The last one regarding inclined pipe is probably the least understood and is sometimes at odds with the other recommendations. The most direct pipe routing will yield the lowest operating pressure and energy consumption. Provided there is a clear path for the pipe, an incline would be more direct compared to any vertical and horizontal run. Likewise, for small changes in vertical height, two elbows will need to be close to each other (back-to-back). The way to overcome this is to use an inclined pipe in its place. Since contradictions are unavoidable, logic suggests a lesser of two evils approach. Whichever violation provides the least negative impact would be the preferred choice. The difficulty is knowing how to evaluate this comparison if inclined pipes are not well understood. To help answer this question, research was conducted to assess both the viability (when to use it) and the impact (how to account for it).

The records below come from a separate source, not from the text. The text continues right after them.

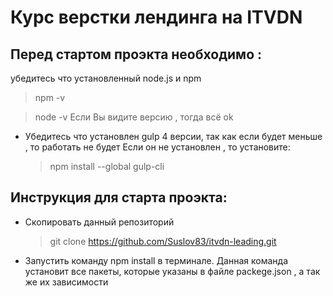 # Курс верстки лендинга на ITVDN

## Перед стартом проэкта необходимо :

убедитесь что установленный node.js и npm

> npm -v

> node -v
> Если Вы видите версию , тогда всё ok

- Убедитесь что установлен gulp 4 версии, так как если будет меньше , то работать не будет
  Если он не установлен , то установите:
  > npm install --global gulp-cli

## Инструкция для старта проэкта:

- Скопировать данный репозиторий

  > git clone https://github.com/Suslov83/itvdn-leading.git

- Запустить команду npm install в терминале.
  Данная команда установит все пакеты, которые указаны в файле
  packege.json , а так же их зависимости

Since no two applications are exactly the same, each piping system will be unique with some level of customization to the general routing, avoiding obstructions and a preferred path to end up at the correct elevation for the destination. Generally, pipes are more easily supported when laid horizontally or elevated straight vertical due to the interactions with the steel. They also display better in drawings and isometrics, so designers will normally gravitate toward this practice. However, when encountered, obstacles, tight spaces or subtle changes in elevation or direction may require other solutions to be implemented. Subtle changes (such as a 3-degree angle) have little impact on the system so the angle must be significant to warrant special consideration. An inclined pipe may be considered in three ways:

1) Horizontal pipe rising more than 10 degrees*
2) Vertical pipe angling more than 10 degrees
3) Horizontal pipe declining more than 10 degrees

* the threshold angle ranges from 7 to 15 degrees depending on the source

Primarily, we will deal with the first case of a horizontal pipe that rises at an angle greater than 10 degrees up to and including a 45-degree slope. Above a 45-degree slope would technically fall into the second category of an angled vertical, but we can trust that the learnings will extend into this realm to some degree. In both these cases, gravity is working against the effort to move the material either horizontally or vertically. In the vertical arrangement the travel is directly opposed to the gravitational force. If the air velocity is above the aerodynamic terminal velocity of the material, then it will elevate with the associated rise in potential energy. In the horizontal arrangement the particles oppose gravity indirectly either by creating lift and entraining the particles (dilute phase) or allowing the particles to rest on the pipe bottom and overcoming the weight friction. When the pipe is inclined at an angle, it would seem both mechanisms are in play, but to varying degrees depending on the angle and the material characteristics. In the third scenario gravity is assisting in the flow of material as it moves through the pipe. Initially as the angle gets steeper it aids the horizontal movement. Eventually the decline angle will be greater than the slide angle of the material with the pipe wall and the material would flow with or without the airflow present. For this reason, we can eliminate the third case (declined piping) as a concern and focus on inclined piping.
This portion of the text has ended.